Task to complete: Retype only the lines from the top of the records to the line with "### 2.4 Правим файл hosts", including that line but none of the pictures.

(Collected data entries)
○ ○ ○

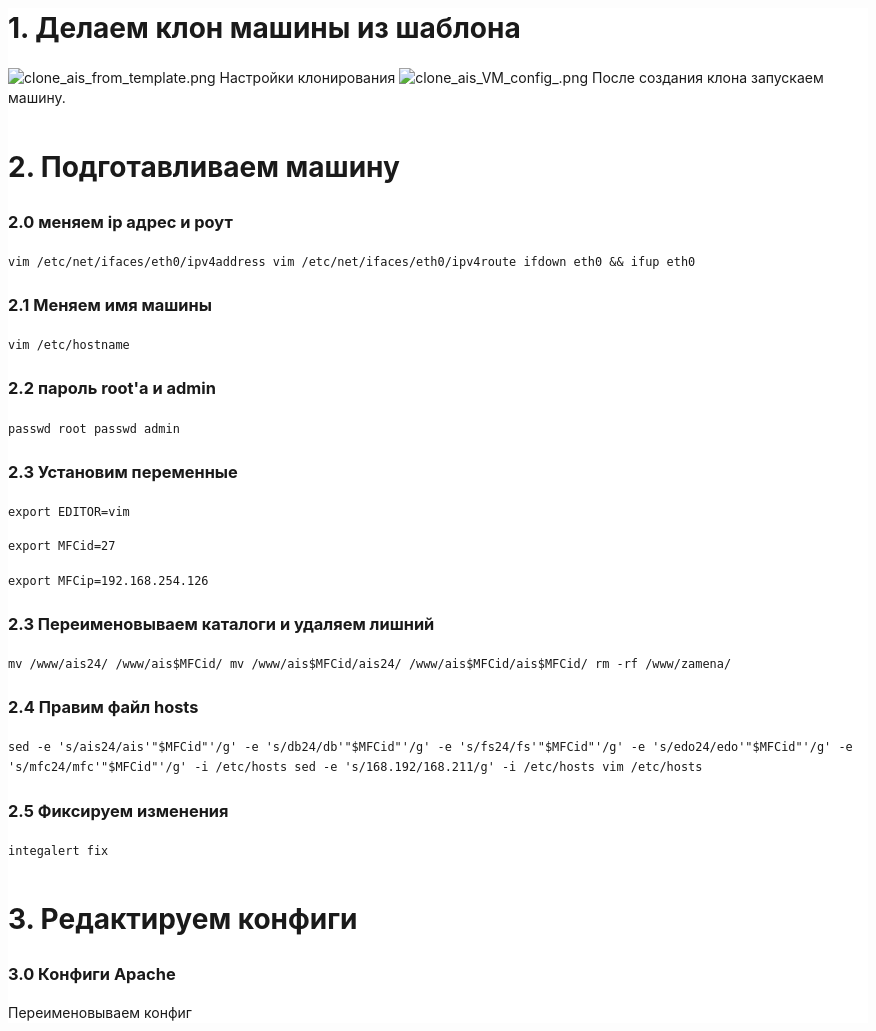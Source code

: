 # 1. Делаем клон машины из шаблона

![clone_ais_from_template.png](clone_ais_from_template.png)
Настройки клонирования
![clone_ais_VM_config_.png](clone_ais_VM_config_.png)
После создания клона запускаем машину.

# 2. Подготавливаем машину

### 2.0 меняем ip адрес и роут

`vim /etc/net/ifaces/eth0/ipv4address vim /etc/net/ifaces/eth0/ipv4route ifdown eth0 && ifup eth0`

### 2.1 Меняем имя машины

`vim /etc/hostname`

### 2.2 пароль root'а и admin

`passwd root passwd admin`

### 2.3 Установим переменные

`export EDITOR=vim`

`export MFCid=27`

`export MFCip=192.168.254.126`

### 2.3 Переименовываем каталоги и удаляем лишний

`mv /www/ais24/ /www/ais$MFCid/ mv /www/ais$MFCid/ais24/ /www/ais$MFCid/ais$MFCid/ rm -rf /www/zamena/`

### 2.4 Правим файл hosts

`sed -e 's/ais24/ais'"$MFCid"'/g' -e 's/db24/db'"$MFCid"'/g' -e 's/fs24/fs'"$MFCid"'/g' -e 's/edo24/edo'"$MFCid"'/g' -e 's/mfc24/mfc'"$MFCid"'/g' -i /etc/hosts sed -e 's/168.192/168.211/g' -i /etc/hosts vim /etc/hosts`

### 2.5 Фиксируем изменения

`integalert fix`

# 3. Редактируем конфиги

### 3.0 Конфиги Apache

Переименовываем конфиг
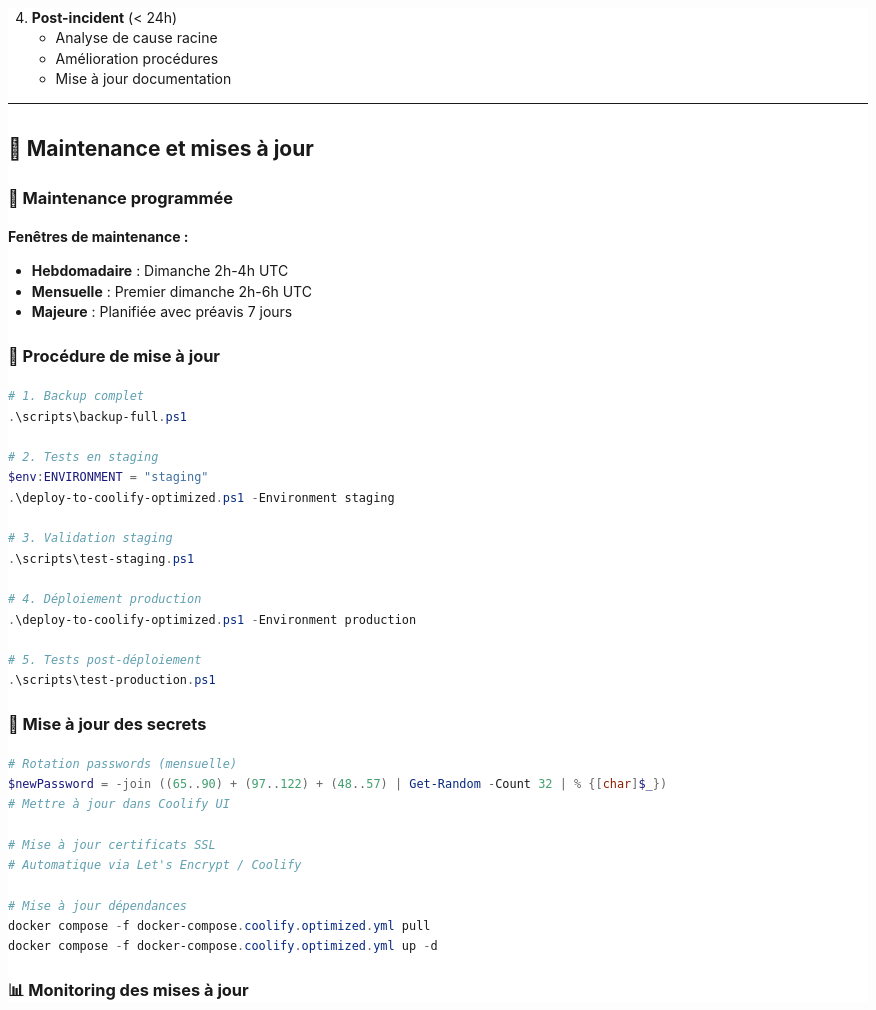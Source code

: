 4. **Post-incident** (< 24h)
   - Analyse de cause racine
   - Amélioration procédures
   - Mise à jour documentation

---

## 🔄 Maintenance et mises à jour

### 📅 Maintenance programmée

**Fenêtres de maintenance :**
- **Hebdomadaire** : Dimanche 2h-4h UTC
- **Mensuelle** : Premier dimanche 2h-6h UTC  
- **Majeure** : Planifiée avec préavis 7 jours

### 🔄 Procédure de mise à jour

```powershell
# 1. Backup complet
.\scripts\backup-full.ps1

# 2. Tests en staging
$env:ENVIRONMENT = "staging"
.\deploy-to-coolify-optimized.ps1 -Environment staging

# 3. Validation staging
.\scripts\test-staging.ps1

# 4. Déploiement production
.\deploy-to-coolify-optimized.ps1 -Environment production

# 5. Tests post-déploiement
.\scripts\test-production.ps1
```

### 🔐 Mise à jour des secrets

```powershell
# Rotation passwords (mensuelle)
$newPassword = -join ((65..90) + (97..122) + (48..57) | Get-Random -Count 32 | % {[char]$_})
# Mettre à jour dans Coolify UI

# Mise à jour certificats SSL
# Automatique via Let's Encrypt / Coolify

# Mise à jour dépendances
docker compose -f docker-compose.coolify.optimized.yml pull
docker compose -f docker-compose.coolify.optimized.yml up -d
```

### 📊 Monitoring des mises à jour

○ ○ ○

Exercise answer:
Source code

: # 1. Делаем клон машины из шаблона

![clone_ais_from_template.png](clone_ais_from_template.png)
Настройки клонирования
![clone_ais_VM_config_.png](clone_ais_VM_config_.png)
После создания клона запускаем машину.

# 2. Подготавливаем машину

### 2.0 меняем ip адрес и роут

`vim /etc/net/ifaces/eth0/ipv4address vim /etc/net/ifaces/eth0/ipv4route ifdown eth0 && ifup eth0`

### 2.1 Меняем имя машины

`vim /etc/hostname`

### 2.2 пароль root'а и admin

`passwd root passwd admin`

### 2.3 Установим переменные

`export EDITOR=vim`

`export MFCid=27`

`export MFCip=192.168.254.126`

### 2.3 Переименовываем каталоги и удаляем лишний

`mv /www/ais24/ /www/ais$MFCid/ mv /www/ais$MFCid/ais24/ /www/ais$MFCid/ais$MFCid/ rm -rf /www/zamena/`

### 2.4 Правим файл hosts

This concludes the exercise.